Data for this task.

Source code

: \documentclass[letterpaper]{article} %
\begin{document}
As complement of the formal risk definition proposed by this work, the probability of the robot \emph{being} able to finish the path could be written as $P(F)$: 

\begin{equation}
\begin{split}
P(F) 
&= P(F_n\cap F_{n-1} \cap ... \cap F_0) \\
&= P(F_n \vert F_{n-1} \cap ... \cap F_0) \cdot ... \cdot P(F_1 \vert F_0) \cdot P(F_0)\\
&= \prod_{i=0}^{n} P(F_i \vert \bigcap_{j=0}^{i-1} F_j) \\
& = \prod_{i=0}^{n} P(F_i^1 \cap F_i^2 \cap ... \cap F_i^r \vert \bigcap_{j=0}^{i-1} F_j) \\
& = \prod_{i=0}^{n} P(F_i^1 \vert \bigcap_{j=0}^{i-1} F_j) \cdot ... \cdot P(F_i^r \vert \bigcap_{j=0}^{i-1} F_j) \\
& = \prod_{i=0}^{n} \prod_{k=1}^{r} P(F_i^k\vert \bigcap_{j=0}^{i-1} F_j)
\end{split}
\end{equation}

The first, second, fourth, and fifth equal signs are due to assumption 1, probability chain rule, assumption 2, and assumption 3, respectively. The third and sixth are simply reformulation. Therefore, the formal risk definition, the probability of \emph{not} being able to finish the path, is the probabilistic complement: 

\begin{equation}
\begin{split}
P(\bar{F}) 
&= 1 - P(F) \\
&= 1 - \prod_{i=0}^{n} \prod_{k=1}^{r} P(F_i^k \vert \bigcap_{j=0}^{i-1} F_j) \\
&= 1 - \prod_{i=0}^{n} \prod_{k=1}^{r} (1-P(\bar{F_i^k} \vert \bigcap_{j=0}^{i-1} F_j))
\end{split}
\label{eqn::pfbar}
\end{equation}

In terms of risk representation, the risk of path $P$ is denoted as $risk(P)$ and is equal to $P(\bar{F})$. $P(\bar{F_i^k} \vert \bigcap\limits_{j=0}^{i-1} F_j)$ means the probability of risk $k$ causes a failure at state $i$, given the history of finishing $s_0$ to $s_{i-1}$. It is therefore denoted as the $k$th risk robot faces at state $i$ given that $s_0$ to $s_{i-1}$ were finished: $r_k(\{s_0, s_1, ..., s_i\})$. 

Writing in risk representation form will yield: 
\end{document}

Exercise details.
When a line in the material above holds the word "emph", copy that line.

Exercise solution.
As complement of the formal risk definition proposed by this work, the probability of the robot \emph{being} able to finish the path could be written as $P(F)$: 
The first, second, fourth, and fifth equal signs are due to assumption 1, probability chain rule, assumption 2, and assumption 3, respectively. The third and sixth are simply reformulation. Therefore, the formal risk definition, the probability of \emph{not} being able to finish the path, is the probabilistic complement: 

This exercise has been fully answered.